The girl knows she has a destiny before she even knows her name. She grows up in the wild, in a cave with her mother, but visions of a faraway lake come to her on the spring breeze, and when she hears a traveler speak of Artos, king of Caer Leon, she knows that her future lies at his court.

Spear follows the tale of Peretur as she attempts to find her place in the world of King Arthur’s Round table, not as a damsel but as a knight. This gender-bent, Sapphic novella is a lush expression of adventuring, belonging, and mythology. The tale combines the Irish mythology cycle of the Tuatha Dé Dannan with Arthurian legends to weave a tale that only Nicola Griffith’s carefully researched writing style can pull off! This novella is not an easy read and demands your full attention! I highly recommend reading Griffith’s afterword and notes.

No Man of Woman Born

A quiet fisher mourning the loss of xer sister to a cruel dragon. A clever hedge-witch gathering knowledge in a hostile land. A son seeking vengeance for his father’s death. A daughter claiming the legacy denied her. A princess labouring under an unbreakable curse. A young resistance fighter questioning everything he’s ever known. A little girl willing to battle a dragon for the sake of a wish. These heroes and heroines emerge from adversity into triumph, recognizing they can be more than they ever imagined: chosen ones of destiny.
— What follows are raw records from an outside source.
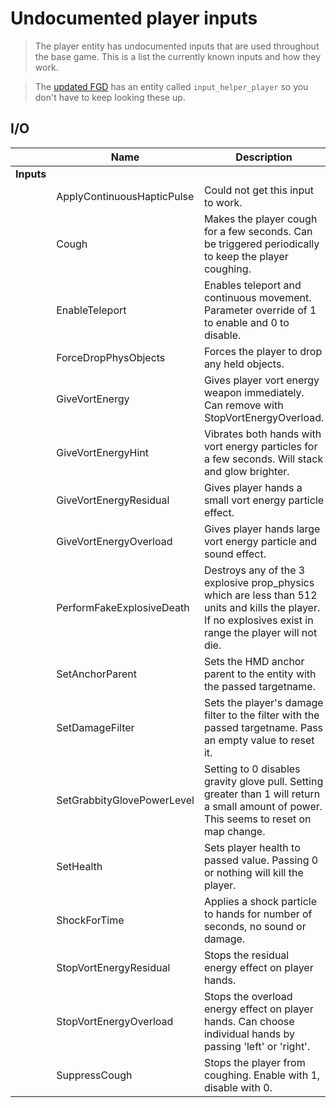 # Undocumented player inputs

> The player entity has undocumented inputs that are used throughout the base game. This is a list the currently known inputs and how they work.

> The [updated FGD](https://github.com/FrostSource/hla_extravaganza/tree/main/fgd) has an entity called `input_helper_player` so you don't have to keep looking these up.

## I/O
|| Name | Description |
| -: | - | - |
| **Inputs**
|| ApplyContinuousHapticPulse | Could not get this input to work.
|| Cough | Makes the player cough for a few seconds. Can be triggered periodically to keep the player coughing.
|| EnableTeleport | Enables teleport and continuous movement. Parameter override of 1 to enable and 0 to disable.
|| ForceDropPhysObjects | Forces the player to drop any held objects.
|| GiveVortEnergy | Gives player vort energy weapon immediately. Can remove with StopVortEnergyOverload.
|| GiveVortEnergyHint | Vibrates both hands with vort energy particles for a few seconds. Will stack and glow brighter.
|| GiveVortEnergyResidual | Gives player hands a small vort energy particle effect.
|| GiveVortEnergyOverload | Gives player hands large vort energy particle and sound effect.
|| PerformFakeExplosiveDeath | Destroys any of the 3 explosive prop_physics which are less than 512 units and kills the player. If no explosives exist in range the player will not die.
|| SetAnchorParent | Sets the HMD anchor parent to the entity with the passed targetname.
|| SetDamageFilter | Sets the player's damage filter to the filter with the passed targetname. Pass an empty value to reset it.
|| SetGrabbityGlovePowerLevel | Setting to 0 disables gravity glove pull. Setting greater than 1 will return a small amount of power. This seems to reset on map change.
|| SetHealth | Sets player health to passed value. Passing 0 or nothing will kill the player.
|| ShockForTime | Applies a shock particle to hands for number of seconds, no sound or damage.
|| StopVortEnergyResidual | Stops the residual energy effect on player hands.
|| StopVortEnergyOverload | Stops the overload energy effect on player hands. Can choose individual hands by passing 'left' or 'right'.
|| SuppressCough | Stops the player from coughing. Enable with 1, disable with 0.

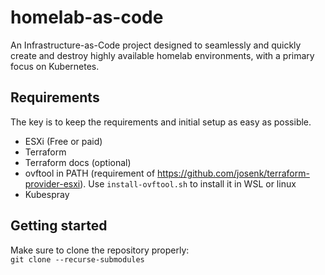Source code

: # homelab-as-code
An Infrastructure-as-Code project designed to seamlessly and quickly create and destroy highly available homelab environments, with a primary focus on Kubernetes. 

## Requirements
The key is to keep the requirements and initial setup as easy as possible.

- ESXi (Free or paid)
- Terraform
- Terraform docs (optional)
- ovftool in PATH (requirement of https://github.com/josenk/terraform-provider-esxi). Use `install-ovftool.sh` to install it in WSL or linux
- Kubespray

## Getting started
Make sure to clone the repository properly:  
`git clone --recurse-submodules`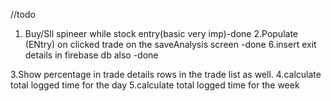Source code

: //todo
1. Buy/Sll spineer while stock entry(basic very imp)-done
2.Populate (ENtry) on clicked trade on the saveAnalysis screen  -done
6.insert exit details in firebase db also -done

3.Show percentage in trade details rows in the trade list as well.
4.calculate total logged time for the day
5.calculate total logged time for the week




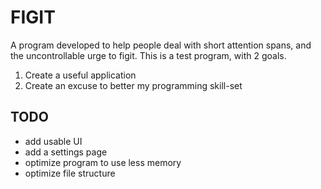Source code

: # FIGIT
A program developed to help people deal with short attention spans, and the uncontrollable urge to figit.
This is a test program, with 2 goals.
1. Create a useful application
2. Create an excuse to better my programming skill-set

## TODO
- add usable UI
- add a settings page
- optimize program to use less memory
- optimize file structure
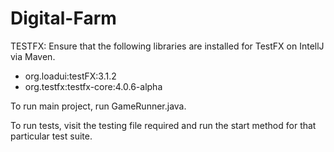 # Digital-Farm

TESTFX:
Ensure that the following libraries are installed for TestFX on IntellJ via Maven.
- org.loadui:testFX:3.1.2
- org.testfx:testfx-core:4.0.6-alpha

To run main project, run GameRunner.java.

To run tests, visit the testing file required and run the start method for that particular test suite.

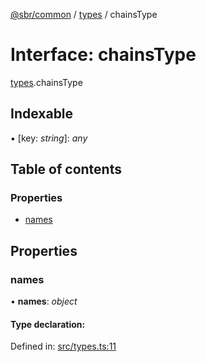 [@sbr/common](../README.md) / [types](../modules/types.md) / chainsType

# Interface: chainsType

[types](../modules/types.md).chainsType

## Indexable

▪ [key: *string*]: *any*

## Table of contents

### Properties

- [names](types.chainstype.md#names)

## Properties

### names

• **names**: *object*

#### Type declaration:

Defined in: [src/types.ts:11](https://github.com/siliconswampio/sbr-common/blob/master/src/types.ts#L11)
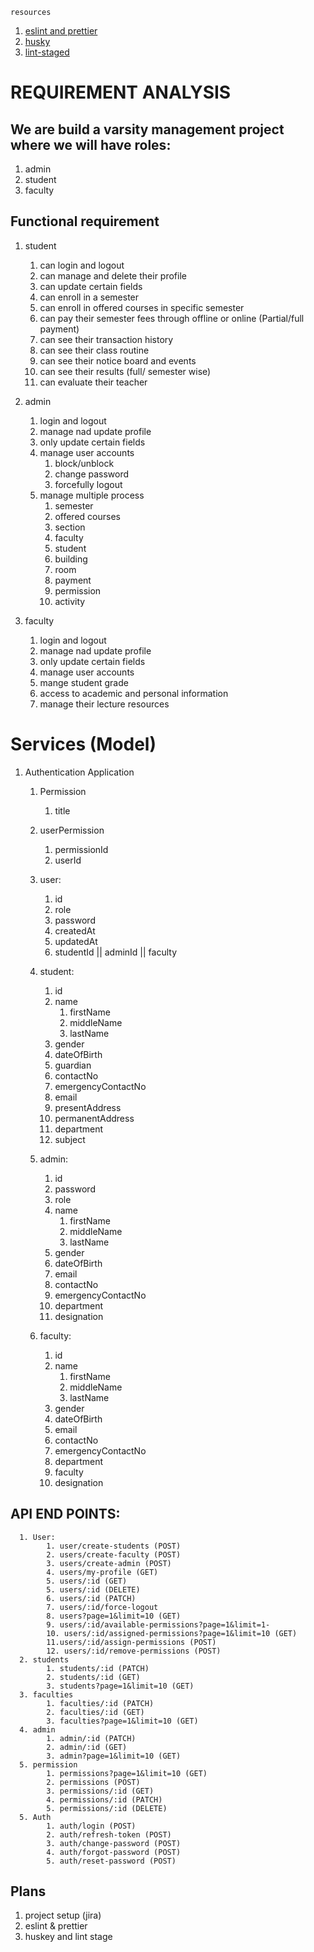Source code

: `resources`
1. [eslint and prettier](https://blog.logrocket.com/linting-typescript-eslint-prettier/)
2. [husky](https://typicode.github.io/husky/getting-started.html)
3. [lint-staged](https://www.npmjs.com/package/lint-staged?activeTab=readme)
# REQUIREMENT ANALYSIS

## We are build a varsity management project where we will have roles:

1. admin
2. student
3. faculty

## Functional requirement

1. student

   1. can login and logout
   2. can manage and delete their profile
   3. can update certain fields
   4. can enroll in a semester
   5. can enroll in offered courses in specific semester
   6. can pay their semester fees through offline or online (Partial/full payment)
   7. can see their transaction history
   8. can see their class routine
   9. can see their notice board and events
   10. can see their results (full/ semester wise)
   11. can evaluate their teacher

2. admin

   1. login and logout
   2. manage nad update profile
   3. only update certain fields
   4. manage user accounts
      1. block/unblock
      2. change password
      3. forcefully logout
   5. manage multiple process
      1. semester
      2. offered courses
      3. section
      4. faculty
      5. student
      6. building
      7. room
      8. payment
      9. permission
      10. activity

3. faculty

   1. login and logout
   2. manage nad update profile
   3. only update certain fields
   4. manage user accounts
   5. mange student grade
   6. access to academic and personal information
   7. manage their lecture resources

# Services (Model)

1. Authentication Application

   1. Permission

      1. title

   2. userPermission

      1. permissionId
      2. userId

   3. user:

      1. id
      2. role
      3. password
      4. createdAt
      5. updatedAt
      6. studentId || adminId || faculty

   4. student:

      1. id
      2. name
         1. firstName
         2. middleName
         3. lastName
      3. gender
      4. dateOfBirth
      5. guardian
      6. contactNo
      7. emergencyContactNo
      8. email
      9. presentAddress
      10. permanentAddress
      11. department
      12. subject

   5. admin:

      1. id
      2. password
      3. role
      4. name
         1. firstName
         2. middleName
         3. lastName
      5. gender
      6. dateOfBirth
      7. email
      8. contactNo
      9. emergencyContactNo
      10. department
      11. designation

   6. faculty:

      1. id
      2. name
         1. firstName
         2. middleName
         3. lastName
      3. gender
      4. dateOfBirth
      5. email
      6. contactNo
      7. emergencyContactNo
      8. department
      9. faculty
      10. designation

## API END POINTS:

      1. User:
            1. user/create-students (POST)
            2. users/create-faculty (POST)
            3. users/create-admin (POST)
            4. users/my-profile (GET)
            5. users/:id (GET)
            5. users/:id (DELETE)
            6. users/:id (PATCH)
            7. users/:id/force-logout
            8. users?page=1&limit=10 (GET)
            9. users/:id/available-permissions?page=1&limit=1-
            10. users/:id/assigned-permissions?page=1&limit=10 (GET)
            11.users/:id/assign-permissions (POST)
            12. users/:id/remove-permissions (POST)
      2. students
            1. students/:id (PATCH)
            2. students/:id (GET)
            3. students?page=1&limit=10 (GET)
      3. faculties
            1. faculties/:id (PATCH)
            2. faculties/:id (GET)
            3. faculties?page=1&limit=10 (GET)
      4. admin
            1. admin/:id (PATCH)
            2. admin/:id (GET)
            3. admin?page=1&limit=10 (GET)
      5. permission
            1. permissions?page=1&limit=10 (GET)
            2. permissions (POST)
            3. permissions/:id (GET)
            4. permissions/:id (PATCH)
            5. permissions/:id (DELETE)
      5. Auth
            1. auth/login (POST)
            2. auth/refresh-token (POST)
            3. auth/change-password (POST)
            4. auth/forgot-password (POST)
            5. auth/reset-password (POST)

## Plans

1. project setup (jira)
2. eslint & prettier
3. huskey and lint stage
No Man of Woman Born by Ana Mardoll answers the question of how trans and non-binary folk fit into the stereotypically gendered fantasy scenarios. There are seven short stories that play with the genres of prophecy, sacrifice, true love, wish giving and more! While not every story will appeal to everyone, it has enough variety to keep you interested. Ana Mardoll’s writing is captivating, tear-jerking and emotional in a beautifully familiar way. 

When the Tiger Came Down the Mountain

The cleric Chih finds themself and their companions at the mercy of a band of fierce tigers who ache with hunger. To stay alive until the mammoths can save them, Chih must unwind the intricate, layered story of the tiger and her scholar lover—a woman of courage, intelligence, and beauty—and discover how truth can survive becoming history.
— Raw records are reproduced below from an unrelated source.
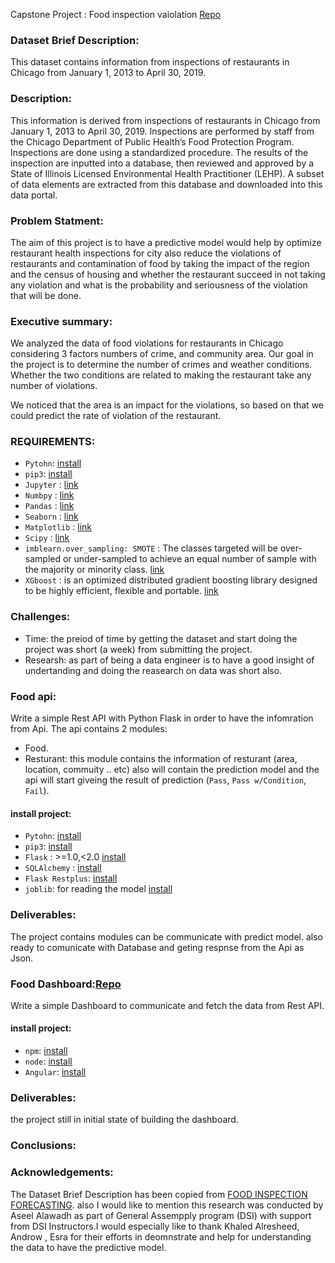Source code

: Capstone Project : Food inspection vaiolation [Repo](https://git.generalassemb.ly/AseelAlawadh/food_inspections/) 

### Dataset Brief Description: 
This dataset contains information from inspections of restaurants in Chicago from January 1, 2013 to April 30, 2019.

### Description:
This information is derived from inspections of restaurants in Chicago from January 1, 2013 to April 30, 2019. Inspections are performed by staff from the Chicago Department of Public Health’s Food Protection Program. Inspections are done using a standardized procedure. The results of the inspection are inputted into a database, then reviewed and approved by a State of Illinois Licensed Environmental Health Practitioner (LEHP). A subset of data elements are extracted from this database and downloaded into this data portal. 

### Problem Statment:
The aim of this project is to have a predictive model would help by optimize restaurant health inspections for city also reduce the violations of restaurants and contamination of food by taking the impact of the region and the census of housing and whether the restaurant succeed in not taking any violation and what is the probability and seriousness of the violation that will be done.


### Executive summary:
We analyzed the data of food violations for restaurants in Chicago  considering 3 factors numbers of crime, and community area. Our goal in the project is to determine the number of crimes and weather conditions. Whether the two conditions are related to making the restaurant take any number of violations.

We noticed that the area is an impact for the violations, so based on that we could predict the rate of violation of the restaurant.

### REQUIREMENTS:
- `Pytohn`: [install](https://www.python.org/downloads/release/python-365/)
- `pip3`:  [install](https://pip.pypa.io/en/stable/)
- `Jupyter` : [link](https://jupyter.org)
- `Numbpy` : [link](https://www.numpy.org)
- `Pandas` : [link](https://pandas.pydata.org)
- `Seaborn` : [link](https://seaborn.pydata.org)
- `Matplotlib` : [link](https://matplotlib.org)
- `Scipy` : [link](https://www.scipy.org)
- `imblearn.over_sampling: SMOTE` : The classes targeted will be over-sampled or under-sampled to achieve an equal number of sample with the majority or minority class. [link](https://imbalanced-learn.readthedocs.io/en/stable/generated/imblearn.over_sampling.SMOTE.html)
- `XGboost` : is an optimized distributed gradient boosting library designed to be highly efficient, flexible and portable. [link](https://xgboost.readthedocs.io)


### Challenges: 
- Time: the preiod of time by getting the dataset and start doing the project was short (a week) from submitting the project.
- Researsh: as part of being a data engineer is to have a good insight of undertanding and doing the reasearch on data was short also.



### Food api:
Write a simple Rest API with Python Flask in order to have the infomration from Api. The api contains 2 modules: 

- Food.
- Resturant: this module contains the information of resturant (area, location, commuity .. etc) also will contain the prediction model and the api will start giveing the result of prediction (`Pass`, `Pass w/Condition`, `Fail`). 

#### install project:
- `Pytohn`: [install](https://www.python.org/downloads/release/python-365/)
- `pip3`:  [install](https://pip.pypa.io/en/stable/)
- `Flask` :  >=1.0,<2.0 [install](http://flask.pocoo.org)
- `SQLAlchemy` : [install](https://www.sqlalchemy.org)
- `Flask Restplus`: [install](https://flask-restplus.readthedocs.io/en/stable/)
- `joblib`: for reading the model [install](https://joblib.readthedocs.io)


### Deliverables: 
The project contains modules can be communicate with predict model. also ready to comunicate with Database and geting respnse from the Api as Json.

### Food Dashboard:[Repo](https://git.generalassemb.ly/AseelAlawadh/food_inspection_dashboard)
Write a simple Dashboard to communicate and fetch the data from Rest API.

#### install project:
 - `npm`: [install](https://www.npmjs.com)
 - `node`: [install](https://nodejs.org/en/) 
 - `Angular`: [install](https://angular.io)

### Deliverables: 
the project still in initial state of building the dashboard.

### Conclusions: 




 



### Acknowledgements:
The Dataset Brief Description has been copied from [FOOD INSPECTION FORECASTING](https://chicago.github.io/food-inspections-evaluation/). also I would like to mention this research was conducted by Aseel Alawadh as part of General Assempply program (DSI) with support from DSI Instructors.I would especially like to thank Khaled Alresheed, Androw , Esra for their efforts in deomnstrate and help for understanding the data to have the predictive model. 
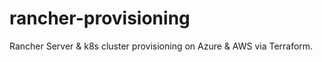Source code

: # rancher-provisioning
Rancher Server &amp; k8s cluster provisioning on Azure &amp; AWS via Terraform.
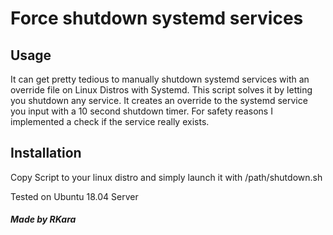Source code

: # Force shutdown systemd services

## Usage

It can get pretty tedious to manually shutdown systemd services with an override file on Linux Distros with Systemd.
This script solves it by letting you shutdown any service. It creates an override to the systemd service you input with a 10 second shutdown timer. For safety reasons I implemented a check if the service really exists.

## Installation

Copy Script to your linux distro and simply launch it with /path/shutdown.sh

Tested on Ubuntu 18.04 Server




##### Made by RKara
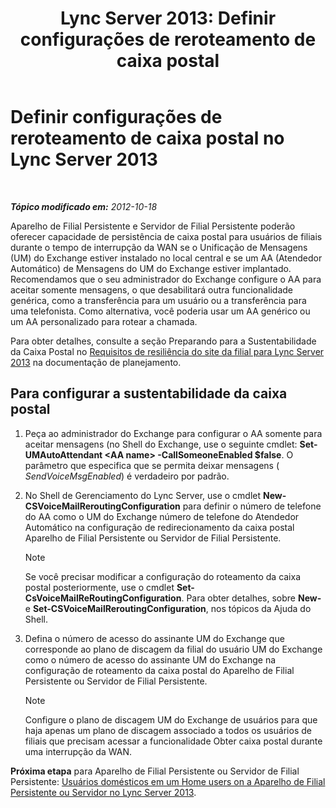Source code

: ﻿---
title: 'Lync Server 2013: Definir configurações de reroteamento de caixa postal'
TOCTitle: Definir configurações de reroteamento de caixa postal
ms:assetid: 7ab6be28-eabb-4a79-a796-648887d71b83
ms:mtpsurl: https://technet.microsoft.com/pt-br/library/Gg398606(v=OCS.15)
ms:contentKeyID: 49307205
ms.date: 05/19/2016
mtps_version: v=OCS.15
ms.translationtype: HT
---

# Definir configurações de reroteamento de caixa postal no Lync Server 2013

 

_**Tópico modificado em:** 2012-10-18_

Aparelho de Filial Persistente e Servidor de Filial Persistente poderão oferecer capacidade de persistência de caixa postal para usuários de filiais durante o tempo de interrupção da WAN se o Unificação de Mensagens (UM) do Exchange estiver instalado no local central e se um AA (Atendedor Automático) de Mensagens do UM do Exchange estiver implantado. Recomendamos que o seu administrador do Exchange configure o AA para aceitar somente mensagens, o que desabilitará outra funcionalidade genérica, como a transferência para um usuário ou a transferência para uma telefonista. Como alternativa, você poderia usar um AA genérico ou um AA personalizado para rotear a chamada.

Para obter detalhes, consulte a seção Preparando para a Sustentabilidade da Caixa Postal no [Requisitos de resiliência do site da filial para Lync Server 2013](lync-server-2013-branch-site-resiliency-requirements.md) na documentação de planejamento.

## Para configurar a sustentabilidade da caixa postal

1.  Peça ao administrador do Exchange para configurar o AA somente para aceitar mensagens (no Shell do Exchange, use o seguinte cmdlet: **Set-UMAutoAttendant \<AA name\> -CallSomeoneEnabled $false**. O parâmetro que especifica que se permita deixar mensagens ( *SendVoiceMsgEnabled*) é verdadeiro por padrão.

2.  No Shell de Gerenciamento do Lync Server, use o cmdlet **New-CSVoiceMailReroutingConfiguration** para definir o número de telefone do AA como o UM do Exchange número de telefone do Atendedor Automático na configuração de redirecionamento da caixa postal Aparelho de Filial Persistente ou Servidor de Filial Persistente.
    
    > [!NOTE]  
    > Se você precisar modificar a configuração do roteamento da caixa postal posteriormente, use o cmdlet <strong>Set-CsVoiceMailReRoutingConfiguration</strong>. Para obter detalhes, sobre <strong>New-</strong> e <strong>Set-CSVoiceMailReroutingConfiguration</strong>, nos tópicos da Ajuda do Shell.

3.  Defina o número de acesso do assinante UM do Exchange que corresponde ao plano de discagem da filial do usuário UM do Exchange como o número de acesso do assinante UM do Exchange na configuração de roteamento da caixa postal do Aparelho de Filial Persistente ou Servidor de Filial Persistente.
    
    > [!NOTE]  
    > Configure o plano de discagem UM do Exchange de usuários para que haja apenas um plano de discagem associado a todos os usuários de filiais que precisam acessar a funcionalidade Obter caixa postal durante uma interrupção da WAN.

**Próxima etapa** para Aparelho de Filial Persistente ou Servidor de Filial Persistente: [Usuários domésticos em um Home users on a Aparelho de Filial Persistente ou Servidor no Lync Server 2013](lync-server-2013-home-users-on-a-survivable-branch-appliance-or-server.md).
In When the Tiger Came Down the Mountain, the cleric Chih has to travel through the Singing Hills, recording the lore and myths. While travelling with mammoth riders, they come across a trio of tigers and barter their lives in exchange for stories. Nghi Vo writes beautifully and highlights the importance of oral storytelling traditions. We hear the same story retold from two perspectives with two varying interpretations. I found Chih to be a likeable narrator, with their dry wit, passion and comedic timings!

Silver in the Wood

There is a Wild Man who lives in the deep quiet of Greenhollow, and he listens to the wood. Tobias, tethered to the forest, does not dwell on his past life, but he lives a perfectly unremarkable existence with his cottage, his cat, and his dryads. When Greenhollow Hall acquires a handsome, intensely curious new owner in Henry Silver, everything changes. Old secrets better left buried are dug up, and Tobias is forced to reckon with his troubled past—both the green magic of the woods, and the dark things that rest in its heart.
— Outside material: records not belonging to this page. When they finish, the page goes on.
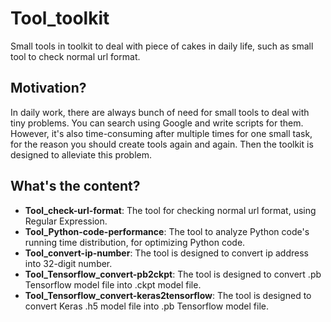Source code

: # Tool_toolkit
Small tools in toolkit to deal with piece of cakes in daily life, such as small tool to check normal url format.

## Motivation?
In daily work, there are always bunch of need for small tools to deal with tiny problems. You can search using Google and write scripts for them. However, it's also time-consuming after multiple times for one small task, for the reason you should create tools again and again. Then the toolkit is designed to alleviate this problem.

## What's the content?
- **Tool_check-url-format**: The tool for checking normal url format, using Regular Expression.
- **Tool_Python-code-performance**: The tool to analyze Python code's running time distribution, for optimizing Python code.
- **Tool_convert-ip-number**: The tool is designed to convert ip address into 32-digit number.
- **Tool_Tensorflow_convert-pb2ckpt**: The tool is designed to convert .pb Tensorflow model file into .ckpt model file.
- **Tool_Tensorflow_convert-keras2tensorflow**: The tool is designed to convert Keras .h5 model file into .pb Tensorflow model file.
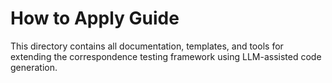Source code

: # How to Apply Guide

This directory contains all documentation, templates, and tools for extending the correspondence testing framework using LLM-assisted code generation.
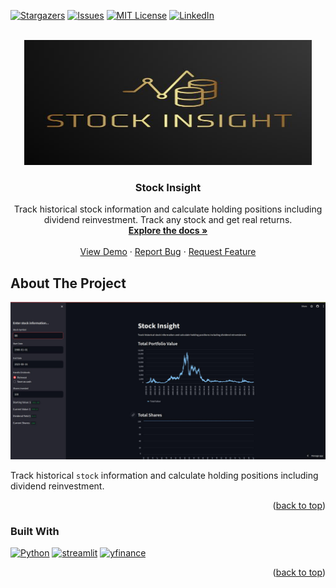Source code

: <a name="readme-top"></a>

<!-- PROJECT SHIELDS -->
[![Stargazers][stars-shield]][stars-url]
[![Issues][issues-shield]][issues-url]
[![MIT License][license-shield]][license-url]
[![LinkedIn][linkedin-shield]][linkedin-url]



<!-- PROJECT LOGO -->
<br />
<div align="center">
  <a href="https://github.com/r-oc/stock-insight">
    <img src="images/full_logo.jpg" alt="Logo" width="460" height="200">
  </a>

<h3 align="center">Stock Insight</h3>

  <p align="center">
    Track historical stock information and calculate holding positions including dividend reinvestment. Track any stock and get real returns.  
    <br />
    <a href="https://github.com/r-oc/stock-insight"><strong>Explore the docs »</strong></a>
    <br />
    <br />
    <a href="https://github.com/r-oc/stock-insight">View Demo</a>
    ·
    <a href="https://github.com/r-oc/stock-insight/issues">Report Bug</a>
    ·
    <a href="https://github.com/r-oc/stock-insight/issues">Request Feature</a>
  </p>
</div>

<!-- ABOUT THE PROJECT -->
## About The Project

[![Stock Insight Screen Shot][product-screenshot]](https://stocki.streamlit.app)

Track historical `stock` information and calculate holding positions including dividend reinvestment.

<p align="right">(<a href="#readme-top">back to top</a>)</p>

### Built With 
[![Python][Python]][Python-url]
[![streamlit][streamlit]][streamlit-url]
[![yfinance][yfinance]][yfinance-url]

<p align="right">(<a href="#readme-top">back to top</a>)</p>

<!-- MARKDOWN LINKS & IMAGES -->
<!-- https://www.markdownguide.org/basic-syntax/#reference-style-links -->
[contributors-shield]: https://img.shields.io/github/contributors/r-oc/stock-insight.svg?style=for-the-badge
[contributors-url]: https://github.com/r-oc/stock-insight/graphs/contributors
[forks-shield]: https://img.shields.io/github/forks/r-oc/stock-insight.svg?style=for-the-badge
[forks-url]: https://github.com/r-oc/stock-insight/network/members
[stars-shield]: https://img.shields.io/github/stars/r-oc/stock-insight.svg?style=for-the-badge
[stars-url]: https://github.com/r-oc/stock-insight/stargazers
[issues-shield]: https://img.shields.io/github/issues/r-oc/stock-insight.svg?style=for-the-badge
[issues-url]: https://github.com/r-oc/stock-insight/issues
[license-shield]: https://img.shields.io/github/license/r-oc/stock-insight.svg?style=for-the-badge
[license-url]: https://github.com/r-oc/stock-insight/blob/master/LICENSE.txt
[linkedin-shield]: https://img.shields.io/badge/-LinkedIn-black.svg?style=for-the-badge&logo=linkedin&colorB=555
[linkedin-url]: https://linkedin.com/in/r-oc
[product-screenshot]: images/stock_insight.jpg
[Python]: https://img.shields.io/badge/Python-ffd343?style=for-the-badge&logo=python&logoColor=black
[Python-url]: https://python.org
[yfinance]: https://img.shields.io/badge/yfinance-50C878?style=for-the-badge&logo=yahoo&logoColor=white
[yfinance-url]: https://pypi.org/project/yfinance/
[streamlit]: https://img.shields.io/badge/streamlit-FF3131?style=for-the-badge&logo=streamlit&logoColor=white
[streamlit-url]: https://streamlit.io/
The British legend of the Wild Man comes to life in Emily Tesh’s Silver in the Woods. Tobias has a dark, haunting quality to him that is tempered with Silver’s gentle kindnesses. This is a truly charming, slow burning read that makes you want to disappear into the woods to find a gentle sort of love and rebirth. Silver and his mother’s folkloric background adds an interesting element as well and sets up the monster hunting sequel, Drowned Country.

The One Hundred Nights of Hero

In the Empire of Migdal Bavel, Cherry is married to Jerome, a wicked man who makes a diabolical wager with his friend Manfred: if Manfred can seduce Cherry in one hundred nights, he can have his castle—and Cherry. But what Jerome doesn’t know is that Cherry is in love with her maid Hero. The two women hatch a plan: Hero, a member of the League of Secret Story Tellers, will distract Manfred by regaling him with a mesmerizing tale each night for 100 nights, keeping him at bay. Those tales are beautifully depicted here, touching on themes of love and betrayal and loyalty and madness.

Isabel Greenberg’s The One Hundred Nights of Hero is a graphic novel that combines storytelling and stories in a strange, uncanny, whimsical, and dark way. The two women find comfort in each other and the readers find comfort in old stories retold. This is a wonderland for folklore and fairy tale lovers.

This Poison Heart

Briseis has a gift: she can grow plants from tiny seeds to rich blooms with a single touch. When Briseis’s aunt dies and wills her a dilapidated estate in rural New York, Bri and her moms decide to leave Brooklyn behind for the summer. But their new home is sinister in ways they could never have imagined–it comes with a specific set of instructions, an old-school apothecary, and a walled garden filled with the deadliest botanicals in the world that can only be entered by those who share Bri’s unique family lineage.

This Poison Heart was a fun read, and it was interesting to read a story centred on Greek mythology/the Secret Garden that mainly featured female characters of colour. As I was reading, there was frustration with the pacing and plot holes, which is similar criticism I had for Kalynn Bayron’s debut novel, Cinderella is Dead. However, I thoroughly enjoyed the older characters and the premise of the book!

So this is Ever After

Arek hadn’t thought much about what would happen after he completed the prophecy that said he was destined to save the Kingdom of Ere from its evil ruler. So now that he’s finally managed to (somewhat clumsily) behead the evil king (turns out magical swords yanked from bogs don’t come pre-sharpened), he and his rag-tag group of quest companions are at a bit of a loss for what to do next.

F.T Lukens So this is Ever After takes on the interesting angle of “what next?” when it comes to defeating the big bad and worrying about the next big thing. The story definitely felt young adult with miscommunication being a driving factor in the romance plot line. However, despite that, it had lots of chaotic, witty, and straight up hilarious moments. The elements of Arthurian legend make a great backdrop to this otherwise fantastical world!